#### PROVIDED INFORMATION
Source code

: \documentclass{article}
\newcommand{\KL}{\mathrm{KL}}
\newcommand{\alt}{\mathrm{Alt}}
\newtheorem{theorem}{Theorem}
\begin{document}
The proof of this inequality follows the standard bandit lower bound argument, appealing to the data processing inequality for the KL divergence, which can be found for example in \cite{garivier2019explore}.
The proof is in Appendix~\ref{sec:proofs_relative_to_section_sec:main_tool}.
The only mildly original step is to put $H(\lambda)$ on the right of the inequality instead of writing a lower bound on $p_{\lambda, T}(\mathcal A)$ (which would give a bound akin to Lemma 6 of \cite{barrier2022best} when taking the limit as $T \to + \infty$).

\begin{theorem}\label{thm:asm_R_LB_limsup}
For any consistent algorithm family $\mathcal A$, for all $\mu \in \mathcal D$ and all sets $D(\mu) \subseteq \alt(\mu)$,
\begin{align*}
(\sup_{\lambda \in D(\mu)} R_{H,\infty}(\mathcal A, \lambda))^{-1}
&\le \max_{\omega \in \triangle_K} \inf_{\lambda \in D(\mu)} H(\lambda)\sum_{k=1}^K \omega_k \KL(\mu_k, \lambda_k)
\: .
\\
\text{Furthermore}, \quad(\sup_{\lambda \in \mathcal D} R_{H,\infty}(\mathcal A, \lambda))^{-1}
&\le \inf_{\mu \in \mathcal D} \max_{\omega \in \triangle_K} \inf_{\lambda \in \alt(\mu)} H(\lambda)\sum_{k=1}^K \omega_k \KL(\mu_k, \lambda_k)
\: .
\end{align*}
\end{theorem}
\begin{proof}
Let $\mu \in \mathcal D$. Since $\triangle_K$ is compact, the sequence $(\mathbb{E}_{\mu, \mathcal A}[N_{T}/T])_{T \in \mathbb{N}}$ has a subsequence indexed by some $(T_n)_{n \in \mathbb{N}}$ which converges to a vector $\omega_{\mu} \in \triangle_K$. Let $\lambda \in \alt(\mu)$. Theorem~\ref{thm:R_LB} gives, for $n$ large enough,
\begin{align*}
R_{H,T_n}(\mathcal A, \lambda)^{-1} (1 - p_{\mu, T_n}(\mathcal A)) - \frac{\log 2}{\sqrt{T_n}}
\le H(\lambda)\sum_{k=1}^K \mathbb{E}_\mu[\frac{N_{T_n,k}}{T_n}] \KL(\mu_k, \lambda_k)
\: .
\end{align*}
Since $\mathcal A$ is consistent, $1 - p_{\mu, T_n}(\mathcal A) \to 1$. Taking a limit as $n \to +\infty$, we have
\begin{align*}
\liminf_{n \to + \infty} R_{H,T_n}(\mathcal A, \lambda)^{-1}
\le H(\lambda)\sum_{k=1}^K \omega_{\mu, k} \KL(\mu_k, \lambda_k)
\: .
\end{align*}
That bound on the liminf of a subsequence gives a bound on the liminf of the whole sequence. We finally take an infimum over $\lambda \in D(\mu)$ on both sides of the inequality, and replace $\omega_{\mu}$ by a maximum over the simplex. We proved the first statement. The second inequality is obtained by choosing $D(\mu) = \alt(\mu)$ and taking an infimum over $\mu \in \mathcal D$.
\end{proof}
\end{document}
########
■ TASK TO COMPLETE
Retype every line of the listing, word for word, from its opening line to the line that holds "The proof of", and include that last line too.

■ YOUR RESPONSE
Source code

: \documentclass{article}
\newcommand{\KL}{\mathrm{KL}}
\newcommand{\alt}{\mathrm{Alt}}
\newtheorem{theorem}{Theorem}
\begin{document}
The proof of this inequality follows the standard bandit lower bound argument, appealing to the data processing inequality for the KL divergence, which can be found for example in \cite{garivier2019explore}.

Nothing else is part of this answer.